> What to do
Where the line containing "- No breaking changes to APIs" appears, end the copy there, keeping that line; start from the first line of the entries, copy exactly, and omit pictures.

*** Records supplied Section Begins ***

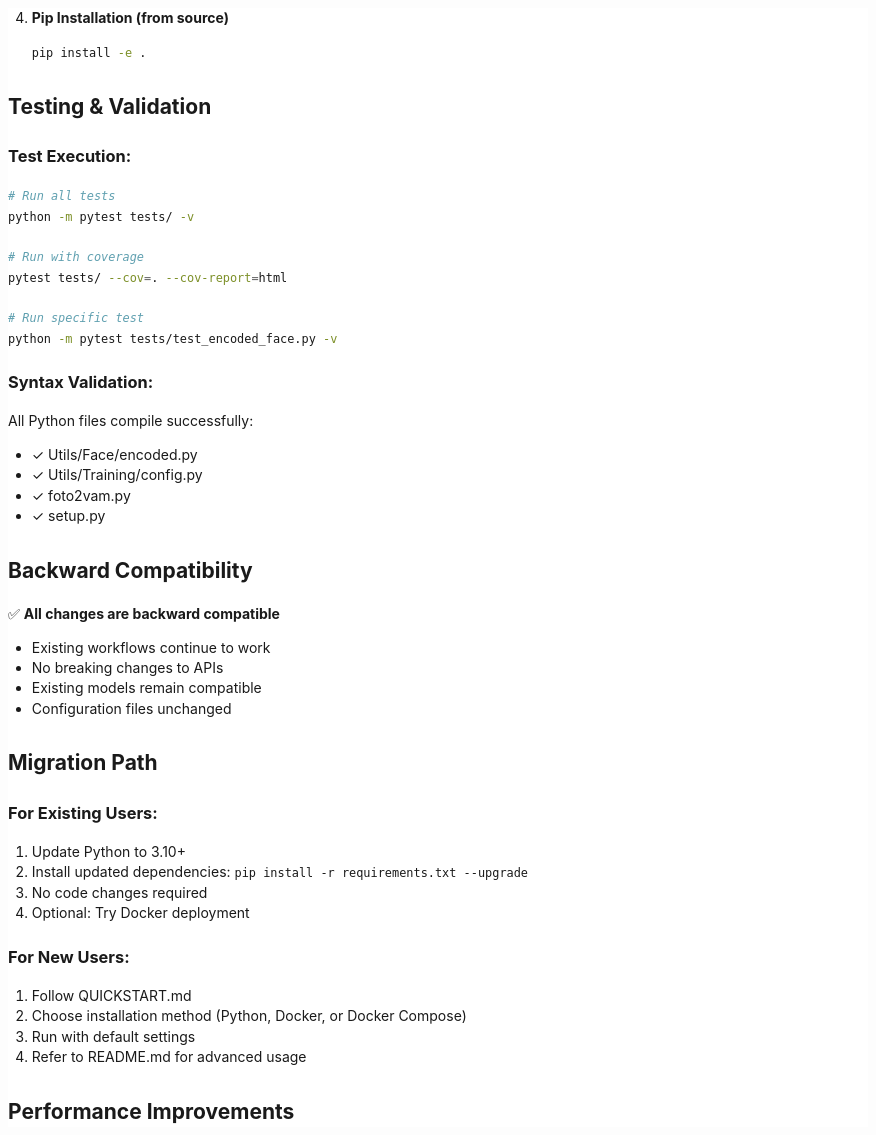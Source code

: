 4. **Pip Installation (from source)**
   ```bash
   pip install -e .
   ```

## Testing & Validation

### Test Execution:
```bash
# Run all tests
python -m pytest tests/ -v

# Run with coverage
pytest tests/ --cov=. --cov-report=html

# Run specific test
python -m pytest tests/test_encoded_face.py -v
```

### Syntax Validation:
All Python files compile successfully:
- ✓ Utils/Face/encoded.py
- ✓ Utils/Training/config.py
- ✓ foto2vam.py
- ✓ setup.py

## Backward Compatibility

✅ **All changes are backward compatible**
- Existing workflows continue to work
- No breaking changes to APIs
- Existing models remain compatible
- Configuration files unchanged

## Migration Path

### For Existing Users:
1. Update Python to 3.10+
2. Install updated dependencies: `pip install -r requirements.txt --upgrade`
3. No code changes required
4. Optional: Try Docker deployment

### For New Users:
1. Follow QUICKSTART.md
2. Choose installation method (Python, Docker, or Docker Compose)
3. Run with default settings
4. Refer to README.md for advanced usage

## Performance Improvements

*** Records supplied Section Ends ***

> Task output
Source code

: 4. **Pip Installation (from source)**
   ```bash
   pip install -e .
   ```

## Testing & Validation

### Test Execution:
```bash
# Run all tests
python -m pytest tests/ -v

# Run with coverage
pytest tests/ --cov=. --cov-report=html

# Run specific test
python -m pytest tests/test_encoded_face.py -v
```

### Syntax Validation:
All Python files compile successfully:
- ✓ Utils/Face/encoded.py
- ✓ Utils/Training/config.py
- ✓ foto2vam.py
- ✓ setup.py

## Backward Compatibility

✅ **All changes are backward compatible**
- Existing workflows continue to work
- No breaking changes to APIs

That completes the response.